Chinese herbal medicines are often complex in chemical composition and contain multiple bioactive constituents; the effectiveness and safety of an herbal medicine normally is governed by human body exposure to its bioactive constituents and/or their bioactive metabolites. Current pharmacokinetic research on Chinese herbal medicines reveals pharmacokinetic characteristics of their bioactive constituents, including the systemic exposure and metabolism, after dosing the medicines. Such findings should be applied to guide rational clinical use of Chinese herbal medicines and to support clinical research on drug therapies including Chinese herbal medicines. To this end, a class of xenobiotic markers was proposed for use and research of complex Chinese herbal medicines; because the markers’ identification results from pharmacokinetic research, they are referred to as pharmacokinetic markers (Lu et al., 2008; Hu et al., 2013; Li, 2017). Pharmacokinetic markers of a Chinese herbal medicine comprise herbal compounds, unchanged and/or metabolized, that are measurable by contemporary techniques and that can reflect human body exposure to the herbal compounds responsible for or potentially related to the medicine’s therapeutic action and the associated influencing factors. The usefulness of such markers identified from pharmacokinetic investigations could be expanded, e,g., pharmacokinetic markers are proposed to be potentially useful for reflecting abnormal cellular processes in patients receiving Chinese herbal medicine-included treatment and for predicting the prognosis in the patients (Zhang et al., 2018).
References
Hu Z-Y, Yang J-L, Cheng C, Huang Y-H, Du F-F, Wang F-Q, Niu W, Xu F, Jiang R-R, Gao X-M, and Li C (2013) Combinatorial metabolism notably affects human systemic exposure to ginsenosides from orally administered extract of Panax notoginseng roots (Sanqi). Drug Metab Dispos 41: 1457–1469.

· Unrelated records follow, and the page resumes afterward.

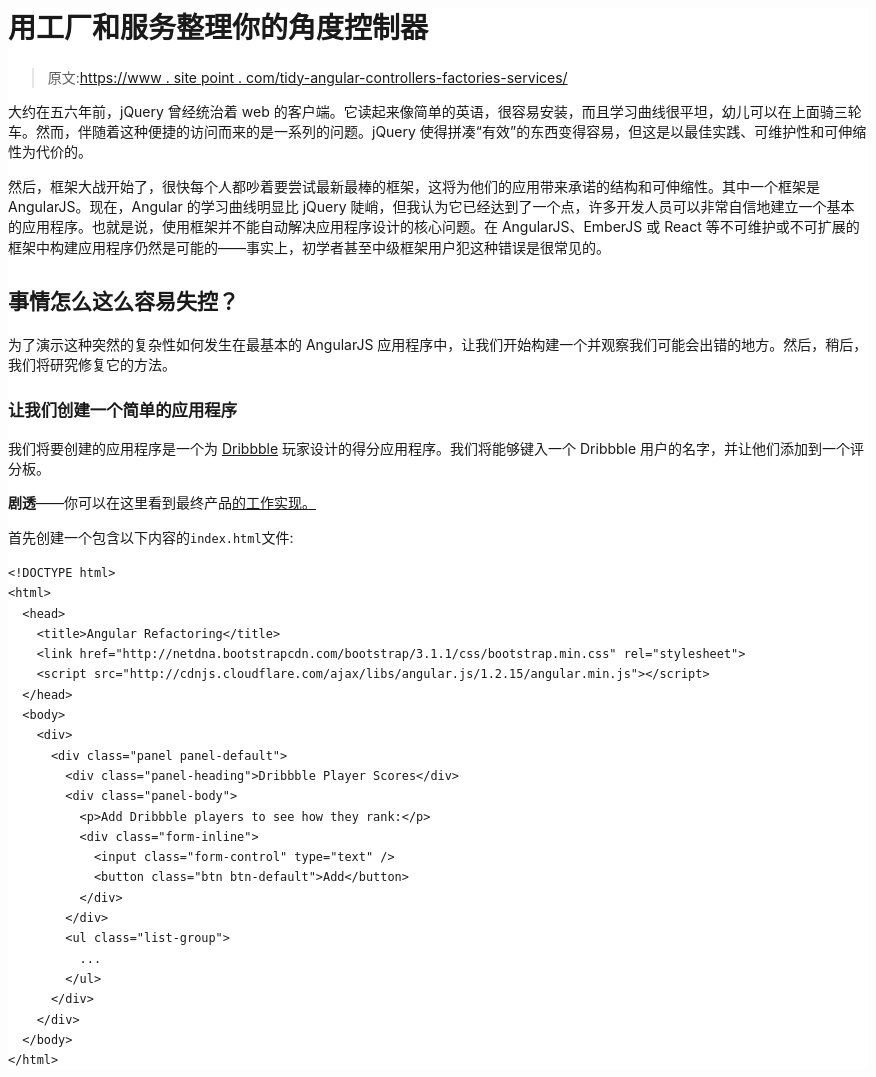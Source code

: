 # 用工厂和服务整理你的角度控制器

> 原文:[https://www . site point . com/tidy-angular-controllers-factories-services/](https://www.sitepoint.com/tidy-angular-controllers-factories-services/)

大约在五六年前，jQuery 曾经统治着 web 的客户端。它读起来像简单的英语，很容易安装，而且学习曲线很平坦，幼儿可以在上面骑三轮车。然而，伴随着这种便捷的访问而来的是一系列的问题。jQuery 使得拼凑“有效”的东西变得容易，但这是以最佳实践、可维护性和可伸缩性为代价的。

然后，框架大战开始了，很快每个人都吵着要尝试最新最棒的框架，这将为他们的应用带来承诺的结构和可伸缩性。其中一个框架是 AngularJS。现在，Angular 的学习曲线明显比 jQuery 陡峭，但我认为它已经达到了一个点，许多开发人员可以非常自信地建立一个基本的应用程序。也就是说，使用框架并不能自动解决应用程序设计的核心问题。在 AngularJS、EmberJS 或 React 等不可维护或不可扩展的框架中构建应用程序仍然是可能的——事实上，初学者甚至中级框架用户犯这种错误是很常见的。

## 事情怎么这么容易失控？

为了演示这种突然的复杂性如何发生在最基本的 AngularJS 应用程序中，让我们开始构建一个并观察我们可能会出错的地方。然后，稍后，我们将研究修复它的方法。

### 让我们创建一个简单的应用程序

我们将要创建的应用程序是一个为 [Dribbble](http://dribbble.com) 玩家设计的得分应用程序。我们将能够键入一个 Dribbble 用户的名字，并让他们添加到一个评分板。

**剧透**——你可以在这里看到最终产品[的工作实现。](http://codepen.io/Haizyfox/pen/CIzbh/)

首先创建一个包含以下内容的`index.html`文件:

```
<!DOCTYPE html>
<html>
  <head>
    <title>Angular Refactoring</title>
    <link href="http://netdna.bootstrapcdn.com/bootstrap/3.1.1/css/bootstrap.min.css" rel="stylesheet">
    <script src="http://cdnjs.cloudflare.com/ajax/libs/angular.js/1.2.15/angular.min.js"></script>
  </head>
  <body>
    <div>
      <div class="panel panel-default">
        <div class="panel-heading">Dribbble Player Scores</div>
        <div class="panel-body">
          <p>Add Dribbble players to see how they rank:</p>
          <div class="form-inline">
            <input class="form-control" type="text" />
            <button class="btn btn-default">Add</button>
          </div>
        </div>
        <ul class="list-group">
          ...
        </ul>
      </div>
    </div>
  </body>
</html>
```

Li C (2017) Multi-compound pharmacokinetic research on Chinese herbal medicines: approach and methodology. China J Chin Materia Medica 42: 607–617. (Chinese)
Lu T, Yang J-L, Gao X-M, Chen P, Du F-F, Sun Y, Wang F-Q, Xu F, Shang H-C, Huang Y-H, Wang Y, Wan R-Z, Liu C-X, Zhang B-L, and Li C (2008) Plasma and urinary tanshinol from Salvia miltiorrhiza (Danshen) can be used as pharmacokinetic markers for cardiotonic pills, a cardiovascular herbal medicine. Drug Metab Dispos 36: 1578–1586.
Zhang N-T., Cheng C., Olaleye O.E., Sun Y., Li L., Huang Y-H., Du F-F., Yang J-L., Wang F-Q., Shi Y-H., Xu F., Li Y-F., Wen Q., Zhang N-X., Li C. (2018) Pharmacokinetics-based identification of potential therapeutic phthalides from XueBiJing, a Chinese herbal injection used in sepsis management. Drug Metab Dispos 46: 823–834.